- YOUR ASSIGNMENT
Retype every entry word for word. Omit the pictures.

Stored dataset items
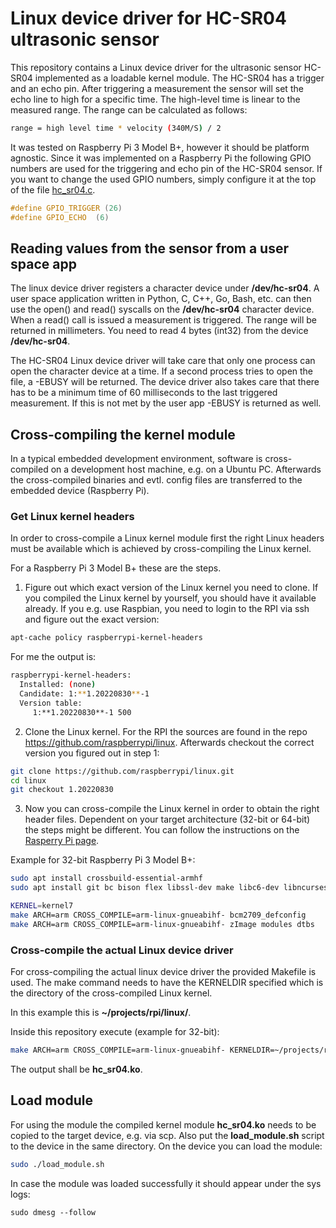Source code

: # Linux device driver for HC-SR04 ultrasonic sensor

This repository contains a Linux device driver for the ultrasonic sensor HC-SR04 implemented as a loadable kernel module. The HC-SR04 has a trigger and an echo pin. After triggering a measurement the sensor will set the echo line to high for a specific time. The high-level time is linear to the measured range. The range can be calculated as follows:

```bash
range = high level time * velocity (340M/S) / 2
```

It was tested on Raspberry Pi 3 Model B+, however it should be platform agnostic. Since it was implemented on a Raspberry Pi the following GPIO numbers are used for the triggering and echo pin of the HC-SR04 sensor. If you want to change the used GPIO numbers, simply configure it at the top of the file [hc_sr04.c](hc_sr04.c).

```C
#define GPIO_TRIGGER (26)
#define GPIO_ECHO  (6)
```

## Reading values from the sensor from a user space app

The linux device driver registers a character device under **/dev/hc-sr04**. A user space application written in Python, C, C++, Go, Bash, etc. can then use the open() and read() syscalls on the **/dev/hc-sr04** character device. When a read() call is issued a measurement is triggered. The range will be returned in millimeters. You need to read 4 bytes (int32) from the device **/dev/hc-sr04**.

The HC-SR04 Linux device driver will take care that only one process can open the character device at a time. If a second process tries to open the file, a -EBUSY will be returned.
The device driver also takes care that there has to be a minimum time of 60 milliseconds to the last triggered measurement. If this is not met by the user app -EBUSY is returned as well.

## Cross-compiling the kernel module

In a typical embedded development environment, software is cross-compiled on a development host machine, e.g. on a Ubuntu PC. Afterwards the cross-compiled binaries and evtl. config files are transferred to the embedded device (Raspberry Pi).

### Get Linux kernel headers

In order to cross-compile a Linux kernel module first the right Linux headers must be available which is achieved by cross-compiling the Linux kernel.

For a Raspberry Pi 3 Model B+ these are the steps.

1. Figure out which exact version of the Linux kernel you need to clone. If you compiled the Linux kernel by yourself, you should have it available already. If you e.g. use Raspbian, you need to login to the RPI via ssh and figure out the exact version:

```bash
apt-cache policy raspberrypi-kernel-headers
```

For me the output is:
```bash
raspberrypi-kernel-headers:
  Installed: (none)
  Candidate: 1:**1.20220830**-1
  Version table:
     1:**1.20220830**-1 500
```

2. Clone the Linux kernel. For the RPI the sources are found in the repo https://github.com/raspberrypi/linux. Afterwards checkout the correct version you figured out in step 1:

```bash
git clone https://github.com/raspberrypi/linux.git
cd linux
git checkout 1.20220830
```

3. Now you can cross-compile the Linux kernel in order to obtain the right header files. Dependent on your target architecture (32-bit or 64-bit) the steps might be different. You can follow the instructions on the [Rasperry Pi page](https://www.raspberrypi.com/documentation/computers/linux_kernel.html#cross-compiling-the-kernel).

Example for 32-bit Raspberry Pi 3 Model B+:

```bash
sudo apt install crossbuild-essential-armhf
sudo apt install git bc bison flex libssl-dev make libc6-dev libncurses5-dev

KERNEL=kernel7
make ARCH=arm CROSS_COMPILE=arm-linux-gnueabihf- bcm2709_defconfig
make ARCH=arm CROSS_COMPILE=arm-linux-gnueabihf- zImage modules dtbs
```

### Cross-compile the actual Linux device driver

For cross-compiling the actual linux device driver the provided Makefile is used. The make command needs to have the KERNELDIR specified which is the directory of the cross-compiled Linux kernel.

In this example this is **~/projects/rpi/linux/**.

Inside this repository execute (example for 32-bit):

```bash
make ARCH=arm CROSS_COMPILE=arm-linux-gnueabihf- KERNELDIR=~/projects/rpi/linux/ modules
```

The output shall be **hc_sr04.ko**.

## Load module

For using the module the compiled kernel module **hc_sr04.ko** needs to be copied to the target device, e.g. via scp. Also put the **load_module.sh** script to the device in the same directory. On the device you can load the module:

```bash
sudo ./load_module.sh
```

In case the module was loaded successfully it should appear under the sys logs:

```
sudo dmesg --follow
```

- SOLUTION TO THIS TASK
Source code

: # Linux device driver for HC-SR04 ultrasonic sensor

This repository contains a Linux device driver for the ultrasonic sensor HC-SR04 implemented as a loadable kernel module. The HC-SR04 has a trigger and an echo pin. After triggering a measurement the sensor will set the echo line to high for a specific time. The high-level time is linear to the measured range. The range can be calculated as follows:

```bash
range = high level time * velocity (340M/S) / 2
```

It was tested on Raspberry Pi 3 Model B+, however it should be platform agnostic. Since it was implemented on a Raspberry Pi the following GPIO numbers are used for the triggering and echo pin of the HC-SR04 sensor. If you want to change the used GPIO numbers, simply configure it at the top of the file [hc_sr04.c](hc_sr04.c).

```C
#define GPIO_TRIGGER (26)
#define GPIO_ECHO  (6)
```

## Reading values from the sensor from a user space app

The linux device driver registers a character device under **/dev/hc-sr04**. A user space application written in Python, C, C++, Go, Bash, etc. can then use the open() and read() syscalls on the **/dev/hc-sr04** character device. When a read() call is issued a measurement is triggered. The range will be returned in millimeters. You need to read 4 bytes (int32) from the device **/dev/hc-sr04**.

The HC-SR04 Linux device driver will take care that only one process can open the character device at a time. If a second process tries to open the file, a -EBUSY will be returned.
The device driver also takes care that there has to be a minimum time of 60 milliseconds to the last triggered measurement. If this is not met by the user app -EBUSY is returned as well.

## Cross-compiling the kernel module

In a typical embedded development environment, software is cross-compiled on a development host machine, e.g. on a Ubuntu PC. Afterwards the cross-compiled binaries and evtl. config files are transferred to the embedded device (Raspberry Pi).

### Get Linux kernel headers

In order to cross-compile a Linux kernel module first the right Linux headers must be available which is achieved by cross-compiling the Linux kernel.

For a Raspberry Pi 3 Model B+ these are the steps.

1. Figure out which exact version of the Linux kernel you need to clone. If you compiled the Linux kernel by yourself, you should have it available already. If you e.g. use Raspbian, you need to login to the RPI via ssh and figure out the exact version:

```bash
apt-cache policy raspberrypi-kernel-headers
```

For me the output is:
```bash
raspberrypi-kernel-headers:
  Installed: (none)
  Candidate: 1:**1.20220830**-1
  Version table:
     1:**1.20220830**-1 500
```

2. Clone the Linux kernel. For the RPI the sources are found in the repo https://github.com/raspberrypi/linux. Afterwards checkout the correct version you figured out in step 1:

```bash
git clone https://github.com/raspberrypi/linux.git
cd linux
git checkout 1.20220830
```

3. Now you can cross-compile the Linux kernel in order to obtain the right header files. Dependent on your target architecture (32-bit or 64-bit) the steps might be different. You can follow the instructions on the [Rasperry Pi page](https://www.raspberrypi.com/documentation/computers/linux_kernel.html#cross-compiling-the-kernel).

Example for 32-bit Raspberry Pi 3 Model B+:

```bash
sudo apt install crossbuild-essential-armhf
sudo apt install git bc bison flex libssl-dev make libc6-dev libncurses5-dev

KERNEL=kernel7
make ARCH=arm CROSS_COMPILE=arm-linux-gnueabihf- bcm2709_defconfig
make ARCH=arm CROSS_COMPILE=arm-linux-gnueabihf- zImage modules dtbs
```

### Cross-compile the actual Linux device driver

For cross-compiling the actual linux device driver the provided Makefile is used. The make command needs to have the KERNELDIR specified which is the directory of the cross-compiled Linux kernel.

In this example this is **~/projects/rpi/linux/**.

Inside this repository execute (example for 32-bit):

```bash
make ARCH=arm CROSS_COMPILE=arm-linux-gnueabihf- KERNELDIR=~/projects/rpi/linux/ modules
```

The output shall be **hc_sr04.ko**.

## Load module

For using the module the compiled kernel module **hc_sr04.ko** needs to be copied to the target device, e.g. via scp. Also put the **load_module.sh** script to the device in the same directory. On the device you can load the module:

```bash
sudo ./load_module.sh
```

In case the module was loaded successfully it should appear under the sys logs:

```
sudo dmesg --follow
```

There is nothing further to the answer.